Source texts of formatted documents:
□ □ □ □ □ □ □
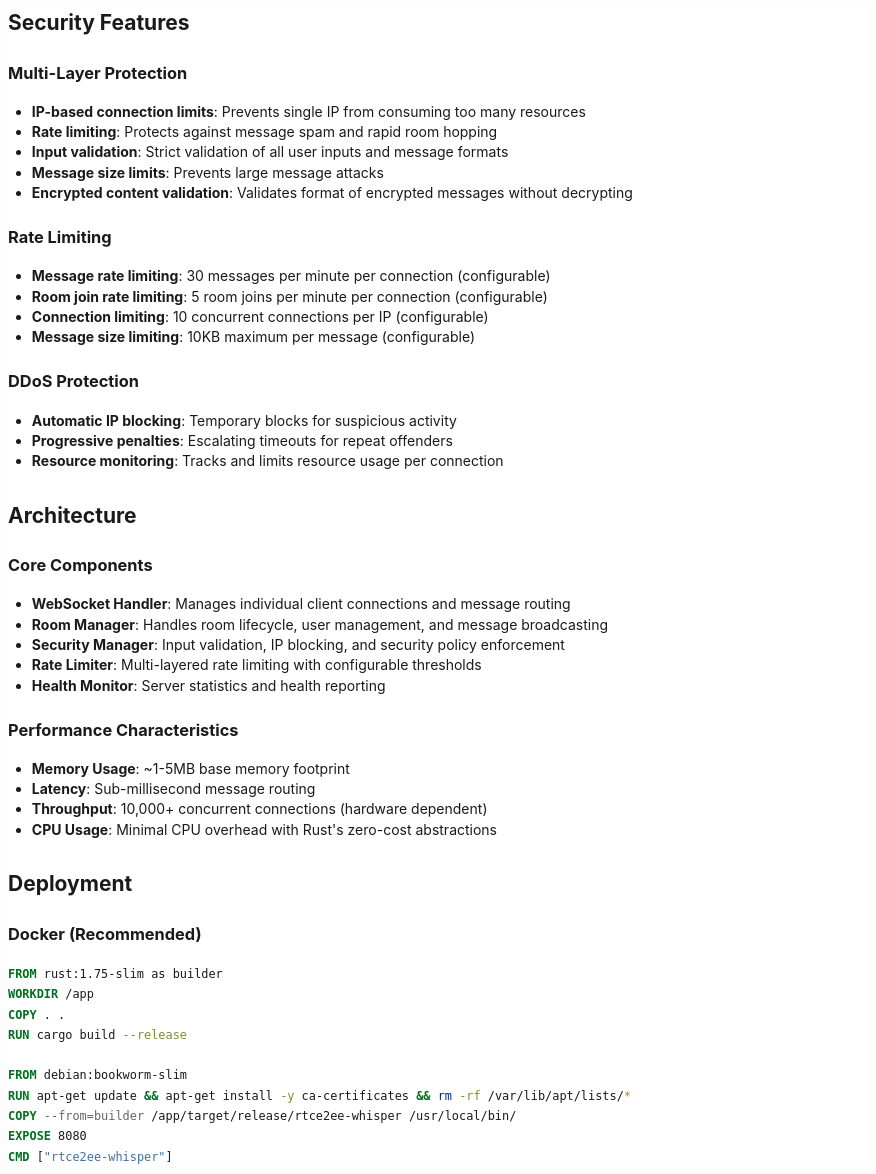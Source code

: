 ## Security Features

### Multi-Layer Protection

- **IP-based connection limits**: Prevents single IP from consuming too many resources
- **Rate limiting**: Protects against message spam and rapid room hopping
- **Input validation**: Strict validation of all user inputs and message formats
- **Message size limits**: Prevents large message attacks
- **Encrypted content validation**: Validates format of encrypted messages without decrypting

### Rate Limiting

- **Message rate limiting**: 30 messages per minute per connection (configurable)
- **Room join rate limiting**: 5 room joins per minute per connection (configurable)
- **Connection limiting**: 10 concurrent connections per IP (configurable)
- **Message size limiting**: 10KB maximum per message (configurable)

### DDoS Protection

- **Automatic IP blocking**: Temporary blocks for suspicious activity
- **Progressive penalties**: Escalating timeouts for repeat offenders
- **Resource monitoring**: Tracks and limits resource usage per connection

## Architecture

### Core Components

- **WebSocket Handler**: Manages individual client connections and message routing
- **Room Manager**: Handles room lifecycle, user management, and message broadcasting
- **Security Manager**: Input validation, IP blocking, and security policy enforcement
- **Rate Limiter**: Multi-layered rate limiting with configurable thresholds
- **Health Monitor**: Server statistics and health reporting

### Performance Characteristics

- **Memory Usage**: ~1-5MB base memory footprint
- **Latency**: Sub-millisecond message routing
- **Throughput**: 10,000+ concurrent connections (hardware dependent)
- **CPU Usage**: Minimal CPU overhead with Rust's zero-cost abstractions

## Deployment

### Docker (Recommended)

```dockerfile
FROM rust:1.75-slim as builder
WORKDIR /app
COPY . .
RUN cargo build --release

FROM debian:bookworm-slim
RUN apt-get update && apt-get install -y ca-certificates && rm -rf /var/lib/apt/lists/*
COPY --from=builder /app/target/release/rtce2ee-whisper /usr/local/bin/
EXPOSE 8080
CMD ["rtce2ee-whisper"]
```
□ □ □ □ □ □ □
= Task requirements =
Every entry above should be duplicated exactly. Do not include the images.

= Your solution =
Source code

: ## Security Features

### Multi-Layer Protection

- **IP-based connection limits**: Prevents single IP from consuming too many resources
- **Rate limiting**: Protects against message spam and rapid room hopping
- **Input validation**: Strict validation of all user inputs and message formats
- **Message size limits**: Prevents large message attacks
- **Encrypted content validation**: Validates format of encrypted messages without decrypting

### Rate Limiting

- **Message rate limiting**: 30 messages per minute per connection (configurable)
- **Room join rate limiting**: 5 room joins per minute per connection (configurable)
- **Connection limiting**: 10 concurrent connections per IP (configurable)
- **Message size limiting**: 10KB maximum per message (configurable)

### DDoS Protection

- **Automatic IP blocking**: Temporary blocks for suspicious activity
- **Progressive penalties**: Escalating timeouts for repeat offenders
- **Resource monitoring**: Tracks and limits resource usage per connection

## Architecture

### Core Components

- **WebSocket Handler**: Manages individual client connections and message routing
- **Room Manager**: Handles room lifecycle, user management, and message broadcasting
- **Security Manager**: Input validation, IP blocking, and security policy enforcement
- **Rate Limiter**: Multi-layered rate limiting with configurable thresholds
- **Health Monitor**: Server statistics and health reporting

### Performance Characteristics

- **Memory Usage**: ~1-5MB base memory footprint
- **Latency**: Sub-millisecond message routing
- **Throughput**: 10,000+ concurrent connections (hardware dependent)
- **CPU Usage**: Minimal CPU overhead with Rust's zero-cost abstractions

## Deployment

### Docker (Recommended)

```dockerfile
FROM rust:1.75-slim as builder
WORKDIR /app
COPY . .
RUN cargo build --release

FROM debian:bookworm-slim
RUN apt-get update && apt-get install -y ca-certificates && rm -rf /var/lib/apt/lists/*
COPY --from=builder /app/target/release/rtce2ee-whisper /usr/local/bin/
EXPOSE 8080
CMD ["rtce2ee-whisper"]
```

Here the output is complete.